Published: Thursday, September 12, 2013

Updated: Thursday, September 12, 2013 01:09

George Zimmerman might as well start his own reality TV show. 

Ever since the death of 17-year-old Trayvon Martin, the media has had a field day reporting Zimmerman’s every mistake. 

Once again, the infamous Zimmerman has made
headlines. 

According to reports from the Lake Mary police, Zimmerman’s estranged wife reported to being threatened with a gun Monday. 

As a man who was given a second chance at life by the Florida court system’s not-guilty verdict, one would think Zimmerman would decide to stay under the radar. 

Unfortunately, going through a divorce with his wife Shellie seems to have made that difficult for him. 

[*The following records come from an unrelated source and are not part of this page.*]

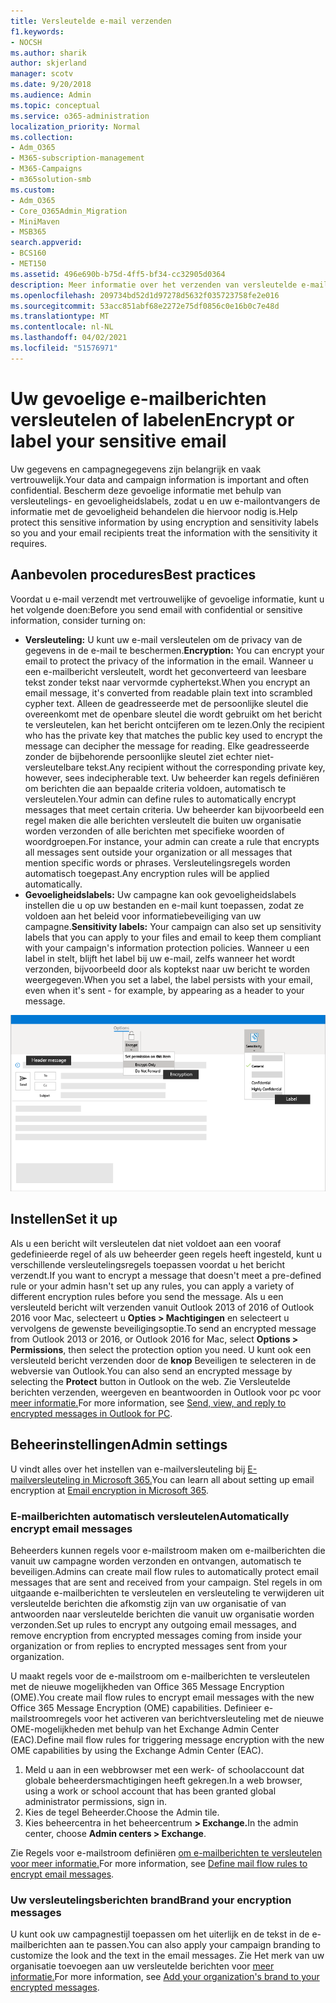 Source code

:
 ```yaml
---
title: Versleutelde e-mail verzenden
f1.keywords:
- NOCSH
ms.author: sharik
author: skjerland
manager: scotv
ms.date: 9/20/2018
ms.audience: Admin
ms.topic: conceptual
ms.service: o365-administration
localization_priority: Normal
ms.collection:
- Adm_O365
- M365-subscription-management
- M365-Campaigns
- m365solution-smb
ms.custom:
- Adm_O365
- Core_O365Admin_Migration
- MiniMaven
- MSB365
search.appverid:
- BCS160
- MET150
ms.assetid: 496e690b-b75d-4ff5-bf34-cc32905d0364
description: Meer informatie over het verzenden van versleutelde e-mail met Outlook.
ms.openlocfilehash: 209734bd52d1d97278d5632f035723758fe2e016
ms.sourcegitcommit: 53acc851abf68e2272e75df0856c0e16b0c7e48d
ms.translationtype: MT
ms.contentlocale: nl-NL
ms.lasthandoff: 04/02/2021
ms.locfileid: "51576971"
---
```

# <a name="encrypt-or-label-your-sensitive-email"></a><span data-ttu-id="319e0-103">Uw gevoelige e-mailberichten versleutelen of labelen</span><span class="sxs-lookup"><span data-stu-id="319e0-103">Encrypt or label your sensitive email</span></span>

<span data-ttu-id="319e0-104">Uw gegevens en campagnegegevens zijn belangrijk en vaak vertrouwelijk.</span><span class="sxs-lookup"><span data-stu-id="319e0-104">Your data and campaign information is important and often confidential.</span></span> <span data-ttu-id="319e0-105">Bescherm deze gevoelige informatie met behulp van versleutelings- en gevoeligheidslabels, zodat u en uw e-mailontvangers de informatie met de gevoeligheid behandelen die hiervoor nodig is.</span><span class="sxs-lookup"><span data-stu-id="319e0-105">Help protect this sensitive information by using encryption and sensitivity labels so you and your email recipients treat the information with the sensitivity it requires.</span></span>

## <a name="best-practices"></a><span data-ttu-id="319e0-106">Aanbevolen procedures</span><span class="sxs-lookup"><span data-stu-id="319e0-106">Best practices</span></span>

<span data-ttu-id="319e0-107">Voordat u e-mail verzendt met vertrouwelijke of gevoelige informatie, kunt u het volgende doen:</span><span class="sxs-lookup"><span data-stu-id="319e0-107">Before you send email with confidential or sensitive information, consider turning on:</span></span>

- <span data-ttu-id="319e0-108">**Versleuteling:** U kunt uw e-mail versleutelen om de privacy van de gegevens in de e-mail te beschermen.</span><span class="sxs-lookup"><span data-stu-id="319e0-108">**Encryption:** You can encrypt your email to protect the privacy of the information in the email.</span></span> <span data-ttu-id="319e0-109">Wanneer u een e-mailbericht versleutelt, wordt het geconverteerd van leesbare tekst zonder tekst naar vervormde cyphertekst.</span><span class="sxs-lookup"><span data-stu-id="319e0-109">When you encrypt an email message, it's converted from readable plain text into scrambled cypher text.</span></span> <span data-ttu-id="319e0-110">Alleen de geadresseerde met de persoonlijke sleutel die overeenkomt met de openbare sleutel die wordt gebruikt om het bericht te versleutelen, kan het bericht ontcijferen om te lezen.</span><span class="sxs-lookup"><span data-stu-id="319e0-110">Only the recipient who has the private key that matches the public key used to encrypt the message can decipher the message for reading.</span></span> <span data-ttu-id="319e0-111">Elke geadresseerde zonder de bijbehorende persoonlijke sleutel ziet echter niet-versleutelbare tekst.</span><span class="sxs-lookup"><span data-stu-id="319e0-111">Any recipient without the corresponding private key, however, sees indecipherable text.</span></span> <span data-ttu-id="319e0-112">Uw beheerder kan regels definiëren om berichten die aan bepaalde criteria voldoen, automatisch te versleutelen.</span><span class="sxs-lookup"><span data-stu-id="319e0-112">Your admin can define rules to automatically encrypt messages that meet certain criteria.</span></span> <span data-ttu-id="319e0-113">Uw beheerder kan bijvoorbeeld een regel maken die alle berichten versleutelt die buiten uw organisatie worden verzonden of alle berichten met specifieke woorden of woordgroepen.</span><span class="sxs-lookup"><span data-stu-id="319e0-113">For instance, your admin can create a rule that encrypts all messages sent outside your organization or all messages that mention specific words or phrases.</span></span> <span data-ttu-id="319e0-114">Versleutelingsregels worden automatisch toegepast.</span><span class="sxs-lookup"><span data-stu-id="319e0-114">Any encryption rules will be applied automatically.</span></span>
- <span data-ttu-id="319e0-115">**Gevoeligheidslabels:** Uw campagne kan ook gevoeligheidslabels instellen die u op uw bestanden en e-mail kunt toepassen, zodat ze voldoen aan het beleid voor informatiebeveiliging van uw campagne.</span><span class="sxs-lookup"><span data-stu-id="319e0-115">**Sensitivity labels:** Your campaign can also set up sensitivity labels that you can apply to your files and email to keep them compliant with your campaign's information protection policies.</span></span> <span data-ttu-id="319e0-116">Wanneer u een label in stelt, blijft het label bij uw e-mail, zelfs wanneer het wordt verzonden, bijvoorbeeld door als koptekst naar uw bericht te worden weergegeven.</span><span class="sxs-lookup"><span data-stu-id="319e0-116">When you set a label, the label persists with your email, even when it's sent - for example, by appearing as a header to your message.</span></span>

![Diagram van een e-mailbericht met bijroepen voor etiketten en versleuteling](../media/m365-campaign-email-encrypt.png)

## <a name="set-it-up"></a><span data-ttu-id="319e0-118">Instellen</span><span class="sxs-lookup"><span data-stu-id="319e0-118">Set it up</span></span>

<span data-ttu-id="319e0-119">Als u een bericht wilt versleutelen dat niet voldoet aan een vooraf gedefinieerde regel of als uw beheerder geen regels heeft ingesteld, kunt u verschillende versleutelingsregels toepassen voordat u het bericht verzendt.</span><span class="sxs-lookup"><span data-stu-id="319e0-119">If you want to encrypt a message that doesn't meet a pre-defined rule or your admin hasn't set up any rules, you can apply a variety of different encryption rules before you send the message.</span></span> <span data-ttu-id="319e0-120">Als u een versleuteld bericht wilt verzenden vanuit Outlook 2013 of 2016 of Outlook 2016 voor Mac, selecteert u **Opties > Machtigingen** en selecteert u vervolgens de gewenste beveiligingsoptie.</span><span class="sxs-lookup"><span data-stu-id="319e0-120">To send an encrypted message from Outlook 2013 or 2016, or Outlook 2016 for Mac, select **Options > Permissions**, then select the protection option you need.</span></span> <span data-ttu-id="319e0-121">U kunt ook een versleuteld bericht verzenden door de **knop** Beveiligen te selecteren in de webversie van Outlook.</span><span class="sxs-lookup"><span data-stu-id="319e0-121">You can also send an encrypted message by selecting the **Protect** button in Outlook on the web.</span></span> <span data-ttu-id="319e0-122">Zie Versleutelde berichten verzenden, weergeven en beantwoorden in Outlook voor pc voor [meer informatie.](https://support.microsoft.com/en-us/office/send-view-and-reply-to-encrypted-messages-in-outlook-for-pc-eaa43495-9bbb-4fca-922a-df90dee51980)</span><span class="sxs-lookup"><span data-stu-id="319e0-122">For more information, see [Send, view, and reply to encrypted messages in Outlook for PC](https://support.microsoft.com/en-us/office/send-view-and-reply-to-encrypted-messages-in-outlook-for-pc-eaa43495-9bbb-4fca-922a-df90dee51980).</span></span>

## <a name="admin-settings"></a><span data-ttu-id="319e0-123">Beheerinstellingen</span><span class="sxs-lookup"><span data-stu-id="319e0-123">Admin settings</span></span>

<span data-ttu-id="319e0-124">U vindt alles over het instellen van e-mailversleuteling bij [E-mailversleuteling in Microsoft 365.](../compliance/email-encryption.md)</span><span class="sxs-lookup"><span data-stu-id="319e0-124">You can learn all about setting up email encryption at [Email encryption in Microsoft 365](../compliance/email-encryption.md).</span></span>

### <a name="automatically-encrypt-email-messages"></a><span data-ttu-id="319e0-125">E-mailberichten automatisch versleutelen</span><span class="sxs-lookup"><span data-stu-id="319e0-125">Automatically encrypt email messages</span></span>

<span data-ttu-id="319e0-126">Beheerders kunnen regels voor e-mailstroom maken om e-mailberichten die vanuit uw campagne worden verzonden en ontvangen, automatisch te beveiligen.</span><span class="sxs-lookup"><span data-stu-id="319e0-126">Admins can create mail flow rules to automatically protect email messages that are sent and received from your campaign.</span></span> <span data-ttu-id="319e0-127">Stel regels in om uitgaande e-mailberichten te versleutelen en versleuteling te verwijderen uit versleutelde berichten die afkomstig zijn van uw organisatie of van antwoorden naar versleutelde berichten die vanuit uw organisatie worden verzonden.</span><span class="sxs-lookup"><span data-stu-id="319e0-127">Set up rules to encrypt any outgoing email messages, and remove encryption from encrypted messages coming from inside your organization or from replies to encrypted messages sent from your organization.</span></span>

<span data-ttu-id="319e0-128">U maakt regels voor de e-mailstroom om e-mailberichten te versleutelen met de nieuwe mogelijkheden van Office 365 Message Encryption (OME).</span><span class="sxs-lookup"><span data-stu-id="319e0-128">You create mail flow rules to encrypt email messages with the new Office 365 Message Encryption (OME) capabilities.</span></span> <span data-ttu-id="319e0-129">Definieer e-mailstroomregels voor het activeren van berichtversleuteling met de nieuwe OME-mogelijkheden met behulp van het Exchange Admin Center (EAC).</span><span class="sxs-lookup"><span data-stu-id="319e0-129">Define mail flow rules for triggering message encryption with the new OME capabilities by using the Exchange Admin Center (EAC).</span></span> 

1. <span data-ttu-id="319e0-130">Meld u aan in een webbrowser met een werk- of schoolaccount dat globale beheerdersmachtigingen heeft gekregen.</span><span class="sxs-lookup"><span data-stu-id="319e0-130">In a web browser, using a work or school account that has been granted global administrator permissions, sign in.</span></span>
2. <span data-ttu-id="319e0-131">Kies de tegel Beheerder.</span><span class="sxs-lookup"><span data-stu-id="319e0-131">Choose the Admin tile.</span></span>
3. <span data-ttu-id="319e0-132">Kies beheercentra in het beheercentrum **> Exchange.**</span><span class="sxs-lookup"><span data-stu-id="319e0-132">In the admin center, choose **Admin centers > Exchange**.</span></span>

<span data-ttu-id="319e0-133">Zie Regels voor e-mailstroom definiëren [om e-mailberichten te versleutelen voor meer informatie.](../compliance/define-mail-flow-rules-to-encrypt-email.md)</span><span class="sxs-lookup"><span data-stu-id="319e0-133">For more information, see [Define mail flow rules to encrypt email messages](../compliance/define-mail-flow-rules-to-encrypt-email.md).</span></span>

### <a name="brand-your-encryption-messages"></a><span data-ttu-id="319e0-134">Uw versleutelingsberichten brand</span><span class="sxs-lookup"><span data-stu-id="319e0-134">Brand your encryption messages</span></span>

<span data-ttu-id="319e0-135">U kunt ook uw campagnestijl toepassen om het uiterlijk en de tekst in de e-mailberichten aan te passen.</span><span class="sxs-lookup"><span data-stu-id="319e0-135">You can also apply your campaign branding to customize the look and the text in the email messages.</span></span> <span data-ttu-id="319e0-136">Zie Het merk van uw organisatie toevoegen aan uw versleutelde berichten voor [meer informatie.](../compliance/email-encryption.md)</span><span class="sxs-lookup"><span data-stu-id="319e0-136">For more information, see [Add your organization's brand to your encrypted messages](../compliance/email-encryption.md).</span></span> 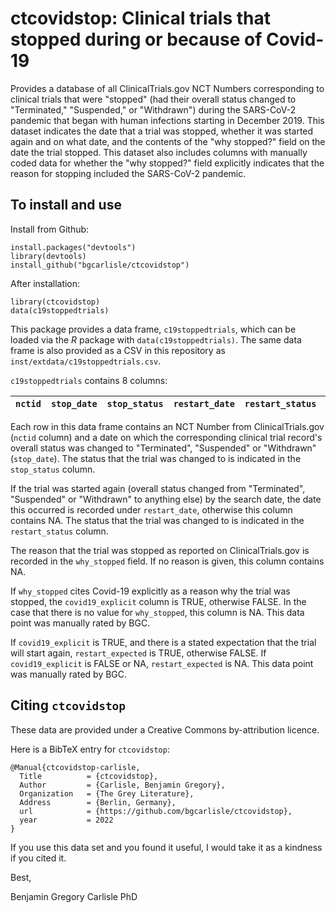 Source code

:# ctcovidstop: Clinical trials that stopped during or because of Covid-19

Provides a database of all ClinicalTrials.gov NCT Numbers
corresponding to clinical trials that were "stopped" (had their
overall status changed to "Terminated," "Suspended," or "Withdrawn")
during the SARS-CoV-2 pandemic that began with human infections
starting in December 2019. This dataset indicates the date that a
trial was stopped, whether it was started again and on what date, and
the contents of the "why stopped?" field on the date the trial
stopped. This dataset also includes columns with manually coded data
for whether the "why stopped?" field explicitly indicates that the
reason for stopping included the SARS-CoV-2 pandemic.

## To install and use

Install from Github:

```
install.packages("devtools")
library(devtools)
install_github("bgcarlisle/ctcovidstop")
```

After installation:

```
library(ctcovidstop)
data(c19stoppedtrials)
```

This package provides a data frame, `c19stoppedtrials`, which can be loaded
via the *R* package with `data(c19stoppedtrials)`. The same data frame is
also provided as a CSV in this repository as
`inst/extdata/c19stoppedtrials.csv`.

`c19stoppedtrials` contains 8 columns:

| `nctid` | `stop_date` | `stop_status` | `restart_date` | `restart_status` | `why_stopped` | `covid19_explicit` | `restart_expected` |
|---------|-------------|---------------|----------------|------------------|---------------|--------------------|--------------------|

Each row in this data frame contains an NCT Number from
ClinicalTrials.gov (`nctid` column) and a date on which the
corresponding clinical trial record's overall status was changed to
"Terminated", "Suspended" or "Withdrawn" (`stop_date`). The status
that the trial was changed to is indicated in the `stop_status`
column.

If the trial was started again (overall status changed from
"Terminated", "Suspended" or "Withdrawn" to anything else) by the
search date, the date this occurred is recorded under `restart_date`,
otherwise this column contains NA. The status that the trial was
changed to is indicated in the `restart_status` column.

The reason that the trial was stopped as reported on
ClinicalTrials.gov is recorded in the `why_stopped` field. If no
reason is given, this column contains NA.

If `why_stopped` cites Covid-19 explicitly as a reason why the trial
was stopped, the `covid19_explicit` column is TRUE, otherwise
FALSE. In the case that there is no value for `why_stopped`, this
column is NA. This data point was manually rated by BGC.

If `covid19_explicit` is TRUE, and there is a stated expectation that
the trial will start again, `restart_expected` is TRUE, otherwise
FALSE. If `covid19_explicit` is FALSE or NA, `restart_expected` is NA.
This data point was manually rated by BGC.

## Citing `ctcovidstop`

These data are provided under a Creative Commons by-attribution
licence.

Here is a BibTeX entry for `ctcovidstop`:

```
@Manual{ctcovidstop-carlisle,
  Title          = {ctcovidstop},
  Author         = {Carlisle, Benjamin Gregory},
  Organization   = {The Grey Literature},
  Address        = {Berlin, Germany},
  url            = {https://github.com/bgcarlisle/ctcovidstop},
  year           = 2022
}
```

If you use this data set and you found it useful, I would take it as a
kindness if you cited it.

Best,

Benjamin Gregory Carlisle PhD

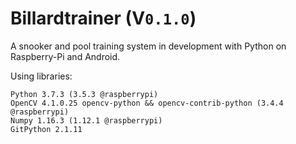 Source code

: # Billardtrainer (V`0.1.0`)
A snooker and pool training system in development with Python on Raspberry-Pi and Android.

Using libraries:  
```
Python 3.7.3 (3.5.3 @raspberrypi)
OpenCV 4.1.0.25 opencv-python && opencv-contrib-python (3.4.4 @raspberrypi)
Numpy 1.16.3 (1.12.1 @raspberrypi)
GitPython 2.1.11
```
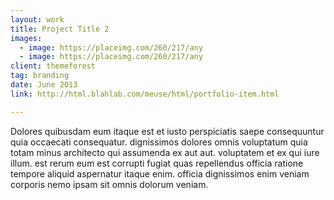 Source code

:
 ```yaml
---
layout: work
title: Project Title 2
images:
  - image: https://placeimg.com/260/217/any
  - image: https://placeimg.com/260/217/any
client: themeforest
tag: branding
date: June 2013
link: http://html.blahlab.com/meuse/html/portfolio-item.html

---
```


Dolores quibusdam eum itaque est et iusto perspiciatis saepe consequuntur quia occaecati consequatur. dignissimos dolores omnis voluptatum quia totam minus architecto qui assumenda ex aut aut. voluptatem et ex qui iure illum. est rerum eum est corrupti fugiat quas repellendus officia ratione tempore aliquid aspernatur itaque enim. officia dignissimos enim veniam corporis nemo ipsam sit omnis dolorum veniam. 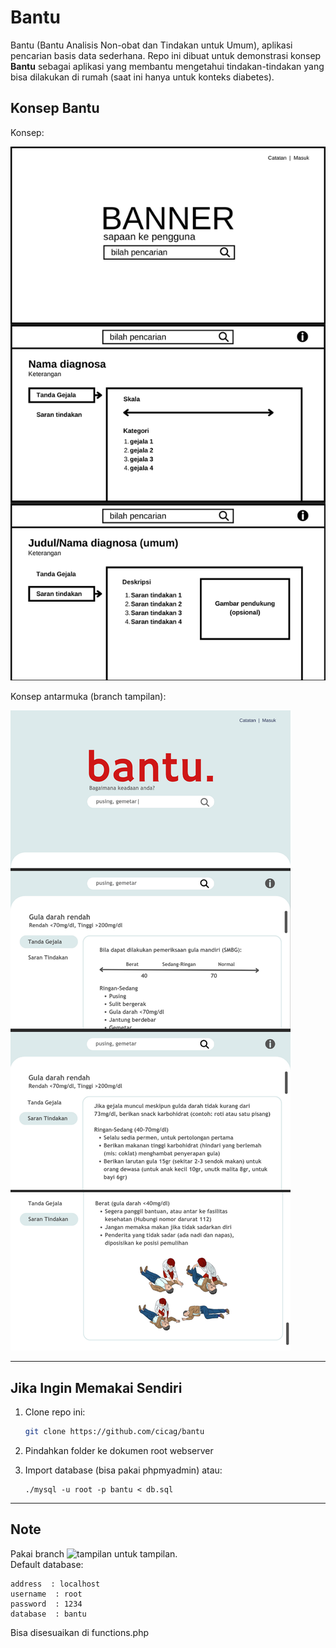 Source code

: # Bantu
Bantu (Bantu Analisis Non-obat dan Tindakan untuk Umum), aplikasi pencarian basis data sederhana. Repo ini dibuat untuk demonstrasi konsep **Bantu** sebagai aplikasi yang membantu mengetahui tindakan-tindakan yang bisa dilakukan di rumah (saat ini hanya untuk konteks diabetes).

## Konsep Bantu
Konsep:  

  
   ![Gambar 1](images/1.png)  

Konsep antarmuka (branch tampilan):  

  
   ![Gambar 2](images/2.png)

---

## Jika Ingin Memakai Sendiri
1. Clone repo ini:
   
   ```bash
   git clone https://github.com/cicag/bantu
   ```
3. Pindahkan folder ke dokumen root webserver
4. Import database (bisa pakai phpmyadmin) atau:
   
   ```
   ./mysql -u root -p bantu < db.sql
   ```
---
## Note
Pakai branch ![tampilan](https://github.com/cicag/bantu/tree/tampilan) untuk tampilan.  
Default database:  

```
address  : localhost
username  : root
password  : 1234
database  : bantu
```
Bisa disesuaikan di functions.php
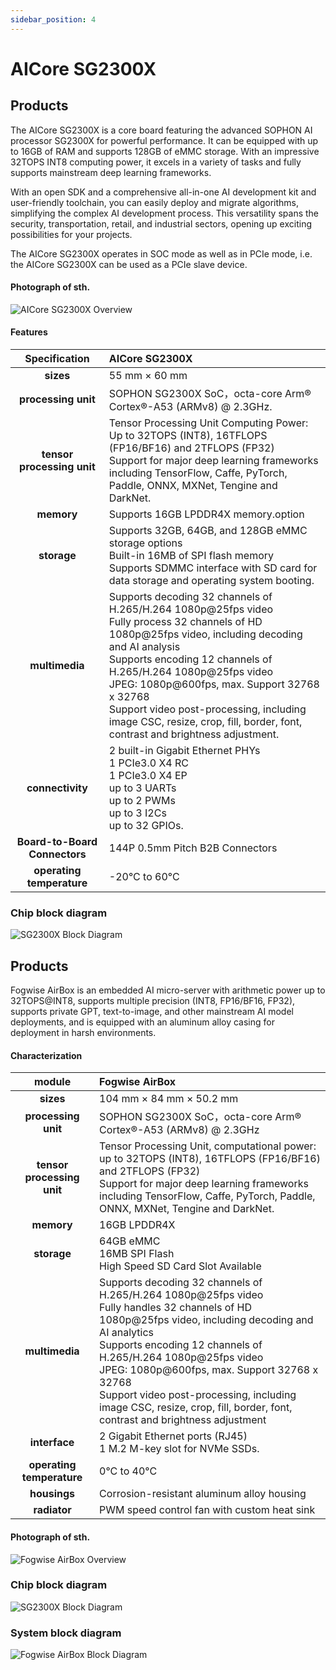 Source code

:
 ```yaml
---
sidebar_position: 4
---
```


# AICore SG2300X

<Tabs queryString="target">
  <TabItem value="AICore SG2300X" label="AICore SG2300X">

## Products

The AICore SG2300X is a core board featuring the advanced SOPHON AI processor SG2300X for powerful performance. It can be equipped with up to 16GB of RAM and supports 128GB of eMMC storage. With an impressive 32TOPS INT8 computing power, it excels in a variety of tasks and fully supports mainstream deep learning frameworks.

With an open SDK and a comprehensive all-in-one AI development kit and user-friendly toolchain, you can easily deploy and migrate algorithms, simplifying the complex AI development process. This versatility spans the security, transportation, retail, and industrial sectors, opening up exciting possibilities for your projects.

The AICore SG2300X operates in SOC mode as well as in PCIe mode, i.e. the AICore SG2300X can be used as a PCIe slave device.

#### Photograph of sth.

![AICore SG2300X Overview](/img/aicore-sg2300x/mark_aicore_sg2300x.webp)

#### Features

|         Specification         | AICore SG2300X                                                                                                                                                                                                                                                                                                                                                                                                  |
| :---------------------------: | :-------------------------------------------------------------------------------------------------------------------------------------------------------------------------------------------------------------------------------------------------------------------------------------------------------------------------------------------------------------------------------------------------------------- |
|           **sizes**           | 55 mm × 60 mm                                                                                                                                                                                                                                                                                                                                                                                                   |
|      **processing unit**      | SOPHON SG2300X SoC，octa-core Arm® Cortex®-A53 (ARMv8) @ 2.3GHz.                                                                                                                                                                                                                                                                                                                                              |
|  **tensor processing unit**   | Tensor Processing Unit Computing Power: Up to 32TOPS (INT8), 16TFLOPS (FP16/BF16) and 2TFLOPS (FP32)<br/>Support for major deep learning frameworks including TensorFlow, Caffe, PyTorch, Paddle, ONNX, MXNet, Tengine and DarkNet.                                                                                                                                                                             |
|          **memory**           | Supports 16GB LPDDR4X memory.option                                                                                                                                                                                                                                                                                                                                                                             |
|          **storage**          | Supports 32GB, 64GB, and 128GB eMMC storage options<br/>Built-in 16MB of SPI flash memory<br/>Supports SDMMC interface with SD card for data storage and operating system booting.                                                                                                                                                                                                                              |
|        **multimedia**         | Supports decoding 32 channels of H.265/H.264 1080p@25fps video <br/>Fully process 32 channels of HD 1080p@25fps video, including decoding and AI analysis<br/> Supports encoding 12 channels of H.265/H.264 1080p@25fps video<br/>JPEG: 1080p@600fps, max. Support 32768 x 32768 <br/>Support video post-processing, including image CSC, resize, crop, fill, border, font, contrast and brightness adjustment. |
|       **connectivity**        | 2 built-in Gigabit Ethernet PHYs <br/> 1 PCIe3.0 X4 RC <br/> 1 PCIe3.0 X4 EP <br/> up to 3 UARTs <br/> up to 2 PWMs <br/> up to 3 I2Cs <br/> up to 32 GPIOs.                                                                                                                                                                                                                                                    |
| **Board-to-Board Connectors** | 144P 0.5mm Pitch B2B Connectors                                                                                                                                                                                                                                                                                                                                                                                 |
|   **operating temperature**   | -20°C to 60°C                                                                                                                                                                                                                                                                                                                                                                                                   |

### Chip block diagram

![SG2300X Block Diagram](/img/aicore-sg2300x/sg2300x-block-diagram.webp)

</TabItem>

<TabItem value=" Fogwise AirBox" label=" Fogwise AirBox">

## Products

Fogwise AirBox is an embedded AI micro-server with arithmetic power up to 32TOPS@INT8, supports multiple precision (INT8, FP16/BF16, FP32), supports private GPT, text-to-image, and other mainstream AI model deployments, and is equipped with an aluminum alloy casing for deployment in harsh environments.

#### Characterization

|           module           | Fogwise AirBox                                                                                                                                                                                                                                                                                                                                                                                                |
| :------------------------: | :------------------------------------------------------------------------------------------------------------------------------------------------------------------------------------------------------------------------------------------------------------------------------------------------------------------------------------------------------------------------------------------------------------ |
|         **sizes**          | 104 mm × 84 mm × 50.2 mm                                                                                                                                                                                                                                                                                                                                                                                      |
|    **processing unit**     | SOPHON SG2300X SoC，octa-core Arm® Cortex®-A53 (ARMv8) @ 2.3GHz                                                                                                                                                                                                                                                                                                                                             |
| **tensor processing unit** | Tensor Processing Unit, computational power: up to 32TOPS (INT8), 16TFLOPS (FP16/BF16) and 2TFLOPS (FP32)<br/>Support for major deep learning frameworks including TensorFlow, Caffe, PyTorch, Paddle, ONNX, MXNet, Tengine and DarkNet.                                                                                                                                                                      |
|         **memory**         | 16GB LPDDR4X                                                                                                                                                                                                                                                                                                                                                                                                  |
|        **storage**         | 64GB eMMC<br/>16MB SPI Flash<br/>High Speed SD Card Slot Available                                                                                                                                                                                                                                                                                                                                            |
|       **multimedia**       | Supports decoding 32 channels of H.265/H.264 1080p@25fps video<br/>Fully handles 32 channels of HD 1080p@25fps video, including decoding and AI analytics<br/>Supports encoding 12 channels of H.265/H.264 1080p@25fps video <br/>JPEG: 1080p@600fps, max. Support 32768 x 32768<br/>Support video post-processing, including image CSC, resize, crop, fill, border, font, contrast and brightness adjustment |
|       **interface**        | 2 Gigabit Ethernet ports (RJ45)<br/>1 M.2 M-key slot for NVMe SSDs.                                                                                                                                                                                                                                                                                                                                           |
| **operating temperature**  | 0°C to 40°C                                                                                                                                                                                                                                                                                                                                                                                                   |
|        **housings**        | Corrosion-resistant aluminum alloy housing                                                                                                                                                                                                                                                                                                                                                                    |
|        **radiator**        | PWM speed control fan with custom heat sink                                                                                                                                                                                                                                                                                                                                                                   |

#### Photograph of sth.

![Fogwise AirBox Overview](/img/airbox/radxa_fogwise_airbox.webp)

### Chip block diagram

![SG2300X Block Diagram](/img/aicore-sg2300x/sg2300x-block-diagram.webp)

### System block diagram

![Fogwise AirBox Block Diagram](/img/airbox/airbox-block-diagram.webp)

</TabItem>

</Tabs>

Only hours after the reports of the gun threat, the story took a twist when no gun was found on Zimmerman and his estranged wife changed her story. According to police, Shellie and her father then said they never saw a gun and did not wish to press charges. 

To make the situation even more complicated, Shellie claimed she and Zimmerman were arguing about property when he struck her father — something she said she recorded on her iPad, which was later smashed over Zimmerman’s knee, according to the police report. 

There was a neighborhood surveillance camera that recorded some of the action, but the footage doesn’t provide much detail, according to the police report.

The fact Shellie made a 911 call, but then did not wish to press charges for any of the actions, raises some questions as to why she called in the first place. 

The story continued to get more convoluted when police took the broken iPad to recover the footage and investigate to press charges, despite Shellie’s request to not press charges.

In a Lake Mary police press release Wednesday afternoon, officer Zach Hudson said the police would do just as much work to recover iPad video for any case, but this seems to be a publicity stunt to satiate a media culture that seems to thrive on the drama and personal lives.  

A reality TV show may not evolve from Zimmerman’s ridiculous life and numerous encounters with the law, but it wouldn’t be a surprise if, like the Casey Anthony case, a TV movie came out about his chatoic life.  

If this were a domestic disturbance case of an unknown couple, it would not make headlines, but because Zimmerman is under a microscope, his small encounters with the law just keep drawing more unwanted attention to himself.